Internal Implementation of HashMap

In this article, we are going to see how HashMap internally works in Java. Also, we will have a look at changes made in Java 8 to make implementation of HashMap faster.

HashMap is the data structure used in Java to store key-value pairs, where the average retrieval time for get() and put() operations is constant i.e. O(1). To learn more about HashMap Please visit this article.

Hashing Principle :

Hashing is a method used to produce an integer value from an object and this integer value known as the hash value. In HashMap, the key object is used for Hashing.

Internal Structure :

For internal working of HashMap, HashMap maintains an array of bucket, each bucket is a linked-list and linked list is a list of nodes wherein each node contains key-value pair.

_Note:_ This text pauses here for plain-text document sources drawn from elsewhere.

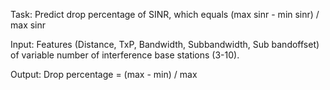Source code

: Task: Predict drop percentage of SINR, which equals (max sinr - min sinr) / max sinr

Input: Features (Distance, TxP, Bandwidth, Subbandwidth, Sub bandoffset) of variable number of interference base stations (3-10).

Output: Drop percentage = (max - min) / max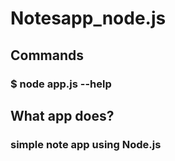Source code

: # **Notesapp_node.js**

## Commands
### $ node app.js --help

## What app does?
### simple note app using Node.js
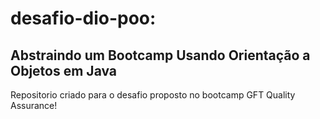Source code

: # desafio-dio-poo: 
## Abstraindo um Bootcamp Usando Orientação a Objetos em Java

Repositorio criado para o desafio proposto no bootcamp GFT Quality Assurance!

After Java 8, a bucket can be a linked-list or a binary tree depending upon the Threshold

Bucket Table :

The bucket table is also known as the array of bucket of HashMap in java. HashMap uses hashing method to calculate the index of array or which Bucket is going to be used.

It is represented as :

// Each Node of the Array is a Bucket
Node<K,V>[] table;

Bucket :

A bucket is a linked list of nodes where each node is an instance of class Node<K,V>. The key of the node is used to generate the hash value and this hash value is used to find the bucket from Bucket Table.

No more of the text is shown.